「究極の構え」とともに“言葉掛け”をすることが大事

 実際の場面での使い方としては、何らかの意図を持って接近してくる者や、明らかな攻撃姿勢をとる者に対して、この構えをとります。さらに、近寄ってくる者に「何か用ですか?」「来ないでください!」など言葉を発せば、「面倒な相手」「やりにくい相手」「手強い相手」という印象を与え、攻撃を諦めさせる効果もあります。言葉は相手に心理的なプレッシャーを与える有効な手段なので、これを活用し、「青眼の構え」の効果をさらに高めていくことが重要です。

 私たちが企業研修や講座を行う際、「青眼の構え」の練習を通じて、受講者に必ず言葉を発してもらいます。最初は恥ずかしさから声を出せない人もいますが、一緒に練習を重ねるうちに、徐々に気持ちが高まり、積極的に言葉を発するようになります。実際に黙って構えるのと、言葉を発して構えるのとでは、印象が変わることを受講者は理解するようになります。「青眼の構え」と「言葉」はセットだと考えてください。

 さらに「青眼の構え」の優れた特徴は、相手の攻撃が打撃であれ、掴みであれ、どちらにでも対応が可能なところです。
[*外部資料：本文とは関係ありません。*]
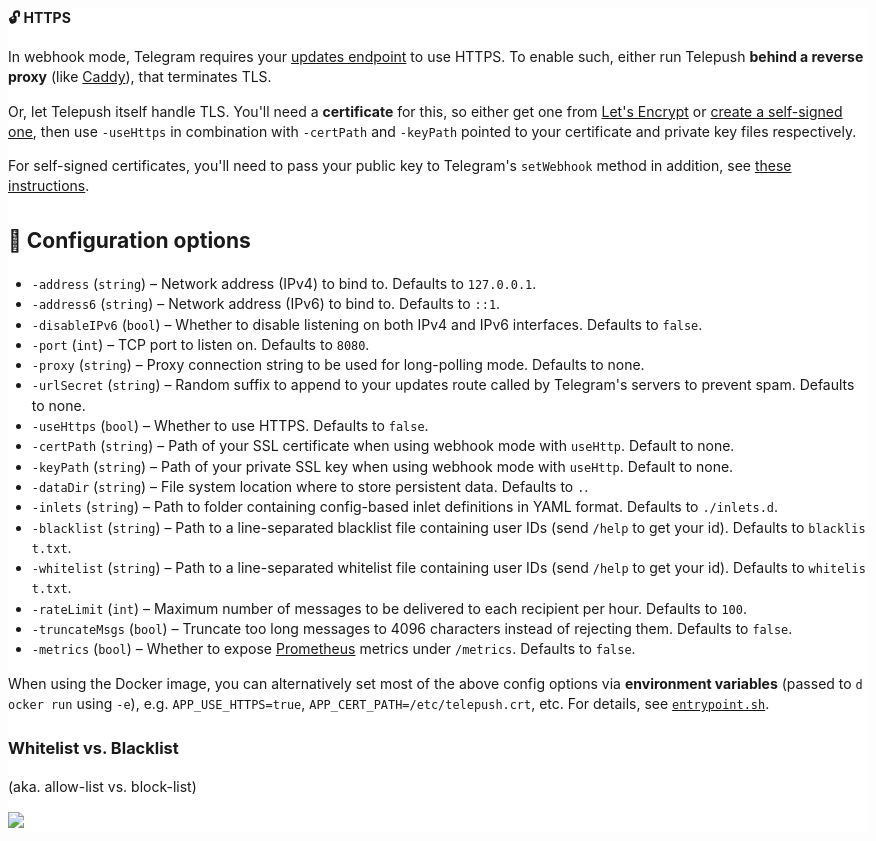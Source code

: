 #### 🔓 HTTPS
In webhook mode, Telegram requires your [updates endpoint](https://core.telegram.org/bots/api#getting-updates) to use HTTPS. To enable such, either run Telepush **behind a reverse proxy** (like [Caddy](https://caddyserver.com/docs/quick-starts/reverse-proxy)), that terminates TLS.

Or, let Telepush itself handle TLS. You'll need a **certificate** for this, so either get one from [Let's Encrypt](https://letsencrypt.org/) or [create a self-signed one](https://www.linode.com/docs/guides/create-a-self-signed-tls-certificate/), then use `-useHttps` in combination with `-certPath` and `-keyPath` pointed to your certificate and private key files respectively.

For self-signed certificates, you'll need to pass your public key to Telegram's `setWebhook` method in addition, see [these instructions](https://core.telegram.org/bots/webhooks#how-do-i-set-a-webhook-for-either-type).

## 🔧 Configuration options

* `-address` (`string`) – Network address (IPv4) to bind to. Defaults to `127.0.0.1`.
* `-address6` (`string`) – Network address (IPv6) to bind to. Defaults to `::1`.
* `-disableIPv6` (`bool`) – Whether to disable listening on both IPv4 and IPv6 interfaces. Defaults to `false`.
* `-port` (`int`) – TCP port to listen on. Defaults to `8080`.
* `-proxy` (`string`) – Proxy connection string to be used for long-polling mode. Defaults to none.
* `-urlSecret` (`string`) – Random suffix to append to your updates route called by Telegram's servers to prevent spam. Defaults to none.
* `-useHttps` (`bool`) – Whether to use HTTPS. Defaults to `false`.
* `-certPath` (`string`) – Path of your SSL certificate when using webhook mode with `useHttp`. Default to none.
* `-keyPath` (`string`) – Path of your private SSL key when using webhook mode with `useHttp`. Default to none.
* `-dataDir` (`string`) – File system location where to store persistent data. Defaults to `.`.
* `-inlets` (`string`) – Path to folder containing config-based inlet definitions in YAML format. Defaults to `./inlets.d`.
* `-blacklist` (`string`) – Path to a line-separated blacklist file containing user IDs (send `/help` to get your id). Defaults to `blacklist.txt`.
* `-whitelist` (`string`) – Path to a line-separated whitelist file containing user IDs (send `/help` to get your id). Defaults to `whitelist.txt`.
* `-rateLimit` (`int`) – Maximum number of messages to be delivered to each recipient per hour. Defaults to `100`.
* `-truncateMsgs` (`bool`) – Truncate too long messages to 4096 characters instead of rejecting them. Defaults to `false`.
* `-metrics` (`bool`) – Whether to expose [Prometheus](https://prometheus.io) metrics under `/metrics`. Defaults
  to `false`.

When using the Docker image, you can alternatively set most of the above config options via **environment variables** (passed to `docker run` using `-e`), e.g. `APP_USE_HTTPS=true`, `APP_CERT_PATH=/etc/telepush.crt`, etc. For details, see [`entrypoint.sh`](docker/entrypoint.sh).

### Whitelist vs. Blacklist
(aka. allow-list vs. block-list)

<img src=".github/message-accept.svg" width="600px">
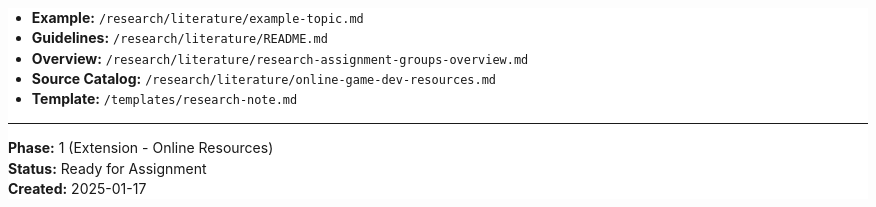 - **Example:** `/research/literature/example-topic.md`
- **Guidelines:** `/research/literature/README.md`
- **Overview:** `/research/literature/research-assignment-groups-overview.md`
- **Source Catalog:** `/research/literature/online-game-dev-resources.md`
- **Template:** `/templates/research-note.md`

---

**Phase:** 1 (Extension - Online Resources)  
**Status:** Ready for Assignment  
**Created:** 2025-01-17
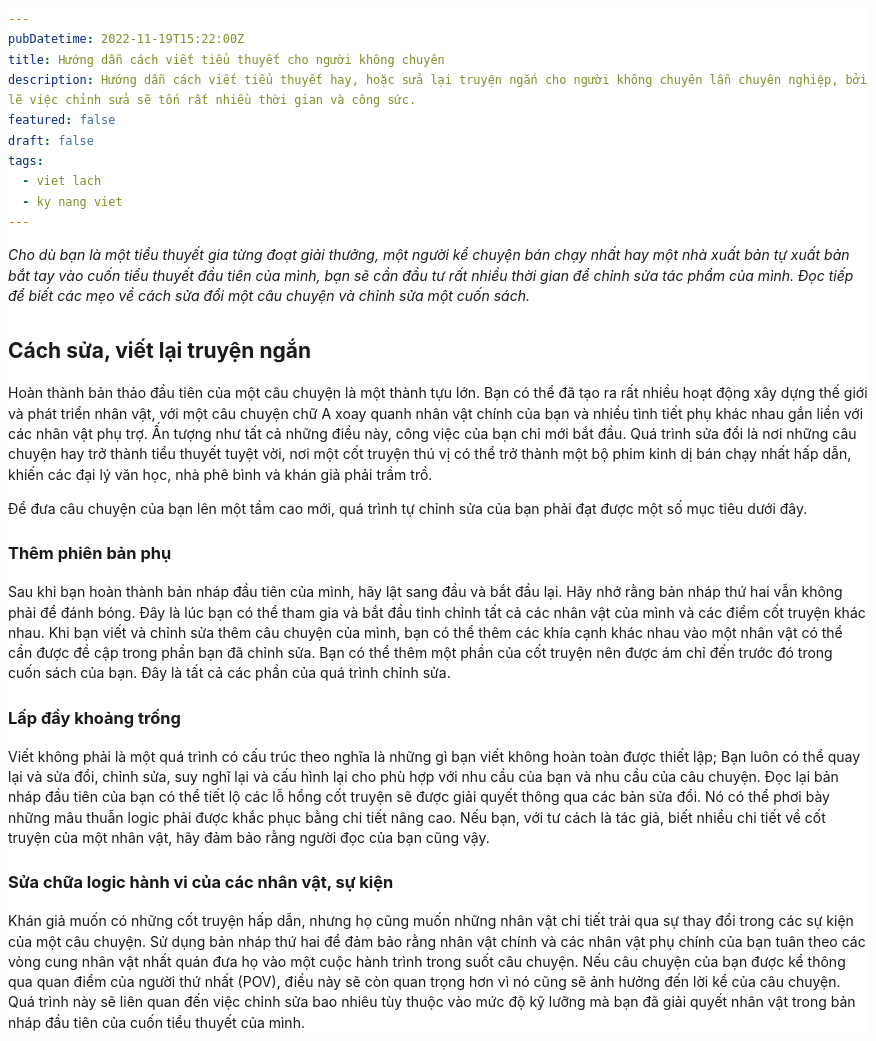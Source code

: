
 ```yaml
---
pubDatetime: 2022-11-19T15:22:00Z
title: Hướng dẫn cách viết tiểu thuyết cho người không chuyên
description: Hướng dẫn cách viết tiểu thuyết hay, hoặc sửa lại truyện ngắn cho người không chuyên lẫn chuyên nghiệp, bởi lẽ việc chỉnh sửa sẽ tốn rất nhiều thời gian và công sức.
featured: false
draft: false
tags:
  - viet lach
  - ky nang viet
---
```


_Cho dù bạn là một tiểu thuyết gia từng đoạt giải thưởng, một người kể chuyện bán chạy nhất hay một nhà xuất bản tự xuất bản bắt tay vào cuốn tiểu thuyết đầu tiên của mình, bạn sẽ cần đầu tư rất nhiều thời gian để chỉnh sửa tác phẩm của mình. Đọc tiếp để biết các mẹo về cách sửa đổi một câu chuyện và chỉnh sửa một cuốn sách._

## Cách sửa, viết lại truyện ngắn

Hoàn thành bản thảo đầu tiên của một câu chuyện là một thành tựu lớn. Bạn có thể đã tạo ra rất nhiều hoạt động xây dựng thế giới và phát triển nhân vật, với một câu chuyện chữ A xoay quanh nhân vật chính của bạn và nhiều tình tiết phụ khác nhau gắn liền với các nhân vật phụ trợ. Ấn tượng như tất cả những điều này, công việc của bạn chỉ mới bắt đầu. Quá trình sửa đổi là nơi những câu chuyện hay trở thành tiểu thuyết tuyệt vời, nơi một cốt truyện thú vị có thể trở thành một bộ phim kinh dị bán chạy nhất hấp dẫn, khiến các đại lý văn học, nhà phê bình và khán giả phải trầm trồ.

Để đưa câu chuyện của bạn lên một tầm cao mới, quá trình tự chỉnh sửa của bạn phải đạt được một số mục tiêu dưới đây.

### Thêm phiên bản phụ

Sau khi bạn hoàn thành bản nháp đầu tiên của mình, hãy lật sang đầu và bắt đầu lại. Hãy nhớ rằng bản nháp thứ hai vẫn không phải để đánh bóng. Đây là lúc bạn có thể tham gia và bắt đầu tinh chỉnh tất cả các nhân vật của mình và các điểm cốt truyện khác nhau. Khi bạn viết và chỉnh sửa thêm câu chuyện của mình, bạn có thể thêm các khía cạnh khác nhau vào một nhân vật có thể cần được đề cập trong phần bạn đã chỉnh sửa. Bạn có thể thêm một phần của cốt truyện nên được ám chỉ đến trước đó trong cuốn sách của bạn. Đây là tất cả các phần của quá trình chỉnh sửa.

### Lấp đầy khoảng trống

Viết không phải là một quá trình có cấu trúc theo nghĩa là những gì bạn viết không hoàn toàn được thiết lập; Bạn luôn có thể quay lại và sửa đổi, chỉnh sửa, suy nghĩ lại và cấu hình lại cho phù hợp với nhu cầu của bạn và nhu cầu của câu chuyện. Đọc lại bản nháp đầu tiên của bạn có thể tiết lộ các lỗ hổng cốt truyện sẽ được giải quyết thông qua các bản sửa đổi. Nó có thể phơi bày những mâu thuẫn logic phải được khắc phục bằng chi tiết nâng cao. Nếu bạn, với tư cách là tác giả, biết nhiều chi tiết về cốt truyện của một nhân vật, hãy đảm bảo rằng người đọc của bạn cũng vậy.

### Sửa chữa logic hành vi của các nhân vật, sự kiện

Khán giả muốn có những cốt truyện hấp dẫn, nhưng họ cũng muốn những nhân vật chi tiết trải qua sự thay đổi trong các sự kiện của một câu chuyện. Sử dụng bản nháp thứ hai để đảm bảo rằng nhân vật chính và các nhân vật phụ chính của bạn tuân theo các vòng cung nhân vật nhất quán đưa họ vào một cuộc hành trình trong suốt câu chuyện. Nếu câu chuyện của bạn được kể thông qua quan điểm của người thứ nhất (POV), điều này sẽ còn quan trọng hơn vì nó cũng sẽ ảnh hưởng đến lời kể của câu chuyện. Quá trình này sẽ liên quan đến việc chỉnh sửa bao nhiêu tùy thuộc vào mức độ kỹ lưỡng mà bạn đã giải quyết nhân vật trong bản nháp đầu tiên của cuốn tiểu thuyết của mình.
たとえば、逃げることができない状況で相手が接近してきたとき、どのような攻撃を仕掛けてくるのか予測できなければ、必ず迷いが生じてしまいます。こちらから先に攻撃することは、社会通念上できませんし、積極的な攻撃を好まない人は、相手の攻撃を受ける状態になるため、対応が遅れてリスクが高くなってしまいます。

 しかし、「青眼の構え」なら、打撃や掴み、どちらの攻撃が来ても共通する動きで対応ができるため、迷わなくて済みます。迷いがなければ先手先手で動けますので、相手の攻撃の初動を制することもできるようになります。
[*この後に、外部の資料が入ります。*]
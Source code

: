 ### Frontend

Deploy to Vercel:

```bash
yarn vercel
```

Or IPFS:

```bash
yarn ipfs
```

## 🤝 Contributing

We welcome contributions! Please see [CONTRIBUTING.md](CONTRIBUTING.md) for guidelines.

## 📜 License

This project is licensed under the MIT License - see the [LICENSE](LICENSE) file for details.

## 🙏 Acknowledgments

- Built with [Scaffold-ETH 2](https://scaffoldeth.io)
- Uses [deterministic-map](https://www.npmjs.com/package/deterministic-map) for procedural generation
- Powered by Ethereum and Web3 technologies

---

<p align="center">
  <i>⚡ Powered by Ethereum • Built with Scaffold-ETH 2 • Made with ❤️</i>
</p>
 このように、「青眼の構え」は、不意の攻撃やさまざまな状況にも迅速に対応することを可能とします。結果として、護身力を高め、リスクを最小限に抑えることができるのです。

 繰り返しになりますが、護身術に必要なのは「臆病さ」です。勝つためではなく、「負けない戦い」というのを意識することが重要となります。

 皆さんが少しでも日常に潜む危険から身を護れるようになる手助けができれば幸いです。